Over the course of the past fifteen years, employees have generally become much more aware of their workplace rights. Nowhere is this more evident than in the area of wage and hour law. Employees know more about their rights, are constantly made aware of additional rights, and are much more willing to bring claims against their employers than in any time in the past. For these reasons, it is extraordinarily important for employers to be sure that their payroll practices are fully compliant with State and Federal wage and hour laws. This is truly not an area in which any employer can afford to be “penny wise and pound foolish.”

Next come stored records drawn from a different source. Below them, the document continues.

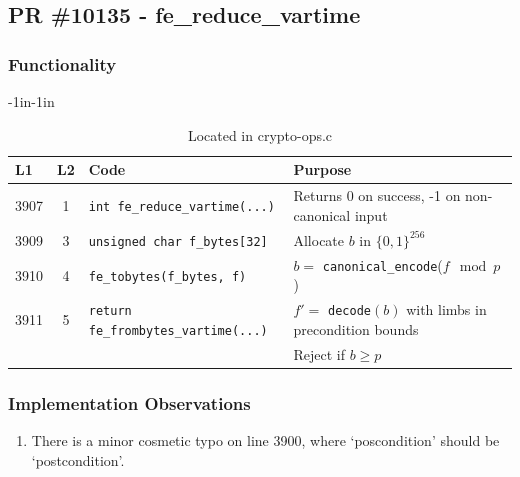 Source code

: \documentclass[12pt,titlepage,table]{article}
\begin{document}
\subsection{PR \#10135 - fe\_reduce\_vartime}
\subsubsection{Functionality}


\begin{table}[htbp]
\caption{fe\_reduce\_vartime Source To Spec Map}
\begin{adjustwidth}{-1in}{-1in}
\centering
{
\begin{tabular}{| l | c | l | l |}
\hline
\textbf{L1} & \textbf{L2} & \textbf{Code} & \textbf{Purpose} \\
\hline
\hline
3907 & 1 & \verb+int fe_reduce_vartime(...)+ & Returns 0 on success, -1 on non-canonical input \\
3909 & 3 & \verb+unsigned char f_bytes[32]+ & Allocate $b$ in $\{0,1\}^{256}$\\ 

3910 & 4 & \verb+fe_tobytes(f_bytes, f)+ & $b =$ \verb+canonical_encode+($f \mod p$)\\
3911 & 5 & \verb+return fe_frombytes_vartime(...)+ & $f' =$ \verb+decode+$(b)$ with limbs in precondition bounds \\
&&& Reject if $b \geq p$ \\
\hline
\end{tabular}}
\end{adjustwidth}
\caption*{Located in crypto-ops.c}
\end{table}

\subsubsection{Implementation Observations}
\begin{enumerate}
\item There is a minor cosmetic typo on line 3900, where `poscondition' should be `postcondition'.
\end{enumerate}
\newpage
\end{document}
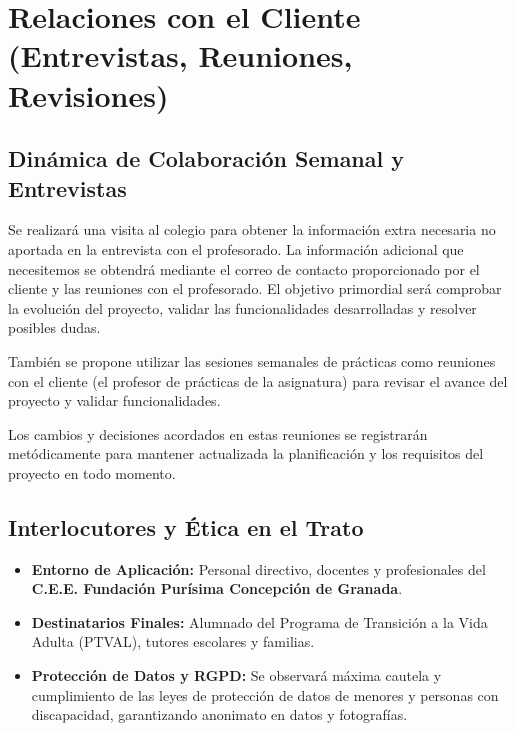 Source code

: \section{Relaciones con el Cliente (Entrevistas, Reuniones, Revisiones)}

\subsection{Dinámica de Colaboración Semanal y Entrevistas}
Se realizará una visita al colegio para obtener la información extra necesaria no aportada en la entrevista con el profesorado. La información adicional que necesitemos se obtendrá mediante el correo de contacto proporcionado por el cliente y las reuniones con el profesorado. El objetivo primordial será comprobar la evolución del proyecto, validar las funcionalidades desarrolladas y resolver posibles dudas.  

También se propone utilizar las sesiones semanales de prácticas como reuniones con el cliente (el profesor de prácticas de la asignatura) para revisar el avance del proyecto y validar funcionalidades.

Los cambios y decisiones acordados en estas reuniones se registrarán metódicamente para mantener actualizada la planificación y los requisitos del proyecto en todo momento.

\subsection{Interlocutores y Ética en el Trato}
\begin{itemize}[leftmargin=*]
  \item \textbf{Entorno de Aplicación:} Personal directivo, docentes y profesionales del \textbf{C.E.E. Fundación Purísima Concepción de Granada}.
  \item \textbf{Destinatarios Finales:} Alumnado del Programa de Transición a la Vida Adulta (PTVAL), tutores escolares y familias.
  \item \textbf{Protección de Datos y RGPD:} Se observará máxima cautela y cumplimiento de las leyes de protección de datos de menores y personas con discapacidad, garantizando anonimato en datos y fotografías.
\end{itemize}
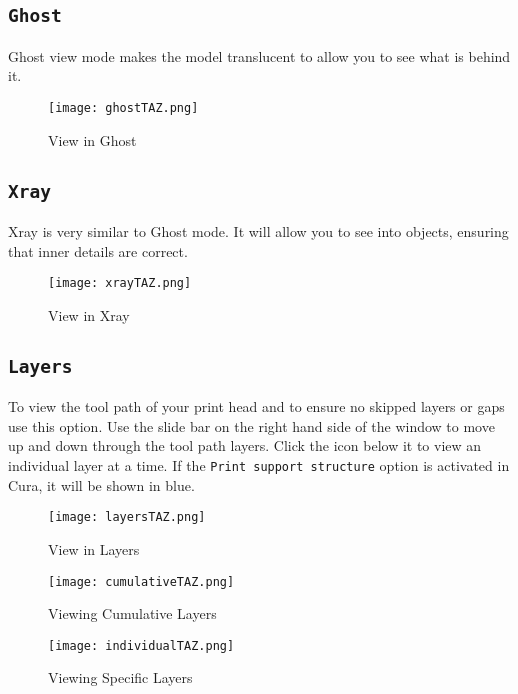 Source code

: \subsection{\texttt{Ghost}}
Ghost view mode makes the model translucent to allow you to see what is behind it.
\begin{figure}[H]
\centering
\texttt{[image: ghostTAZ.png]}
\caption{View in Ghost}
\label{fig:Ghost View}
\end{figure}

\subsection{\texttt{Xray}}
Xray is very similar to Ghost mode. It will allow you to see into objects, ensuring that inner details are correct.
\begin{figure}[H]
\centering
\texttt{[image: xrayTAZ.png]}
\caption{View in Xray}
\label{fig:Xray View}
\end{figure}

\subsection{\texttt{Layers}}
To view the tool path of your print head and to ensure no skipped layers or gaps use this option. Use the slide bar on the right hand side of the window to move up and down through the tool path layers. Click the icon below it to view an individual layer at a time. If the \texttt{Print support structure} option is activated in Cura, it will be shown in blue.
\begin{figure}[H]
\centering
\texttt{[image: layersTAZ.png]}
\caption{View in Layers}
\label{fig:Layers View}
\end{figure}

\begin{figure}[H]
\centering
\texttt{[image: cumulativeTAZ.png]}
\caption{Viewing Cumulative Layers}
\label{fig:Mid Layers View}
\end{figure}

\begin{figure}[H]
\centering
\texttt{[image: individualTAZ.png]}
\caption{Viewing Specific Layers}
\label{fig:Viewing Specific Layer}
\end{figure}


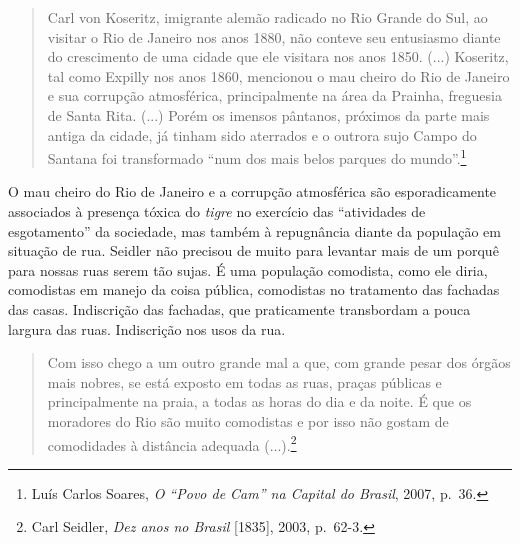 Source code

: \begin{quote}
Carl von Koseritz, imigrante alemão radicado no Rio Grande do Sul, ao
visitar o Rio de Janeiro nos anos 1880, não conteve seu entusiasmo
diante do crescimento de uma cidade que ele visitara nos anos 1850.
(...) Koseritz, tal como Expilly nos anos 1860, mencionou o mau cheiro
do Rio de Janeiro e sua corrupção atmosférica, principalmente na área da
Prainha, freguesia de Santa Rita. (...) Porém os imensos pântanos,
próximos da parte mais antiga da cidade, já tinham sido aterrados e o
outrora sujo Campo do Santana foi transformado ``num dos mais belos
parques do mundo''.\footnote{Luís Carlos Soares, \emph{O ``Povo de Cam''
  na Capital do Brasil}, 2007, p.~36.}
\end{quote}

O mau cheiro do Rio de Janeiro e a corrupção atmosférica são
esporadicamente associados à presença tóxica do \emph{tigre} no
exercício das ``atividades de esgotamento'' da sociedade, mas também à
repugnância diante da população em situação de rua. Seidler não precisou
de muito para levantar mais de um porquê para nossas ruas serem tão
sujas. É uma população comodista, como ele diria, comodistas em manejo
da coisa pública, comodistas no tratamento das fachadas das casas.
Indiscrição das fachadas, que praticamente transbordam a pouca largura
das ruas. Indiscrição nos usos da rua.

\begin{quote}
Com isso chego a um outro grande mal a que, com grande pesar dos órgãos
mais nobres, se está exposto em todas as ruas, praças públicas e
principalmente na praia, a todas as horas do dia e da noite. É que os
moradores do Rio são muito comodistas e por isso não gostam de
comodidades à distância adequada (...).\footnote{Carl Seidler, \emph{Dez
  anos no Brasil} {[}1835{]}, 2003, p.~62-3.}
\end{quote}

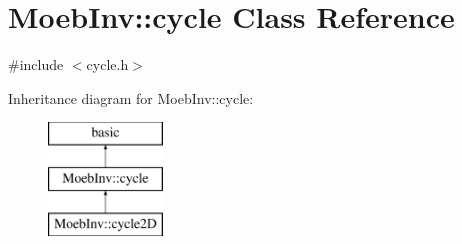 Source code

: \hypertarget{class_moeb_inv_1_1cycle}{}\section{Moeb\+Inv\+:\+:cycle Class Reference}
\label{class_moeb_inv_1_1cycle}


{\ttfamily \#include $<$cycle.\+h$>$}

Inheritance diagram for Moeb\+Inv\+:\+:cycle\+:\begin{figure}[H]
\begin{center}
\leavevmode
\includegraphics[height=3.000000cm]{class_moeb_inv_1_1cycle}
\end{center}
\end{figure}
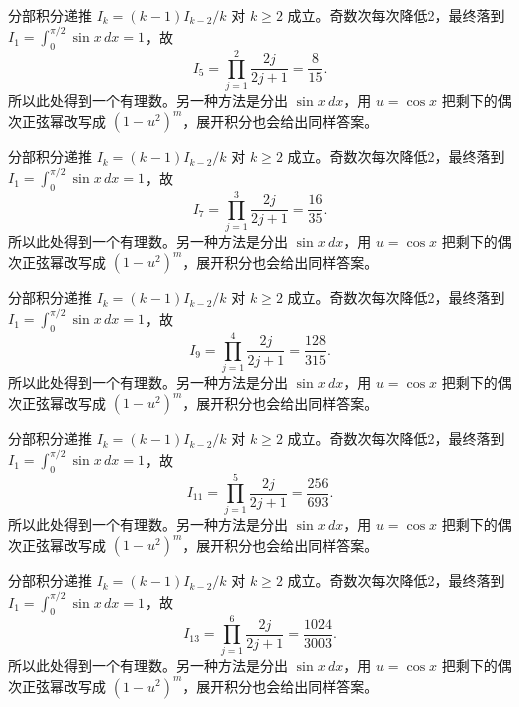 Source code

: \documentclass[12pt,fontset=fandol]{ctexart}
\begin{document}
\begin{solve}\label{ans:c16q8}
分部积分递推 $I_k=(k-1)I_{k-2}/k$ 对 $k\ge2$ 成立。奇数次每次降低2，最终落到 $I_1=\int_0^{\pi/2}\sin x\,dx=1$，故
\[
I_{5}=\prod_{j=1}^{2}\frac{2j}{2j+1}=\frac{8}{15}.
\]
所以此处得到一个有理数。另一种方法是分出 $\sin x\,dx$，用 $u=\cos x$ 把剩下的偶次正弦幂改写成 $(1-u^2)^m$，展开积分也会给出同样答案。
\end{solve}

\begin{solve}\label{ans:c16q9}
分部积分递推 $I_k=(k-1)I_{k-2}/k$ 对 $k\ge2$ 成立。奇数次每次降低2，最终落到 $I_1=\int_0^{\pi/2}\sin x\,dx=1$，故
\[
I_{7}=\prod_{j=1}^{3}\frac{2j}{2j+1}=\frac{16}{35}.
\]
所以此处得到一个有理数。另一种方法是分出 $\sin x\,dx$，用 $u=\cos x$ 把剩下的偶次正弦幂改写成 $(1-u^2)^m$，展开积分也会给出同样答案。
\end{solve}

\begin{solve}\label{ans:c16q10}
分部积分递推 $I_k=(k-1)I_{k-2}/k$ 对 $k\ge2$ 成立。奇数次每次降低2，最终落到 $I_1=\int_0^{\pi/2}\sin x\,dx=1$，故
\[
I_{9}=\prod_{j=1}^{4}\frac{2j}{2j+1}=\frac{128}{315}.
\]
所以此处得到一个有理数。另一种方法是分出 $\sin x\,dx$，用 $u=\cos x$ 把剩下的偶次正弦幂改写成 $(1-u^2)^m$，展开积分也会给出同样答案。
\end{solve}

\begin{solve}\label{ans:c16q11}
分部积分递推 $I_k=(k-1)I_{k-2}/k$ 对 $k\ge2$ 成立。奇数次每次降低2，最终落到 $I_1=\int_0^{\pi/2}\sin x\,dx=1$，故
\[
I_{11}=\prod_{j=1}^{5}\frac{2j}{2j+1}=\frac{256}{693}.
\]
所以此处得到一个有理数。另一种方法是分出 $\sin x\,dx$，用 $u=\cos x$ 把剩下的偶次正弦幂改写成 $(1-u^2)^m$，展开积分也会给出同样答案。
\end{solve}

\begin{solve}\label{ans:c16q12}
分部积分递推 $I_k=(k-1)I_{k-2}/k$ 对 $k\ge2$ 成立。奇数次每次降低2，最终落到 $I_1=\int_0^{\pi/2}\sin x\,dx=1$，故
\[
I_{13}=\prod_{j=1}^{6}\frac{2j}{2j+1}=\frac{1024}{3003}.
\]
所以此处得到一个有理数。另一种方法是分出 $\sin x\,dx$，用 $u=\cos x$ 把剩下的偶次正弦幂改写成 $(1-u^2)^m$，展开积分也会给出同样答案。
\end{solve}
\end{document}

U.S. Department of Labor Enforcement Efforts Increased
From 2009 to 2012, the number of wage and hour complaints reported to the U.S. Department of Labor has more than doubled; this trend is sure to continue. Over the same period of time, the U.S. Department of Labor instituted the “We Can Help” Program and the “Plan/Prevent/Protect: The Beginning of a Broader Regulatory Enforcement Strategy” Program, both of which are designed to provide more information to your employees about their wage and hour rights. At the same time, the U.S. Department of Labor partnered with the American Bar Association to institute the “Bridge to Justice” Program through which the U.S. Department of Labor refers complaining employees to attorneys who are willing to take on wage and hour cases for disgruntled employees.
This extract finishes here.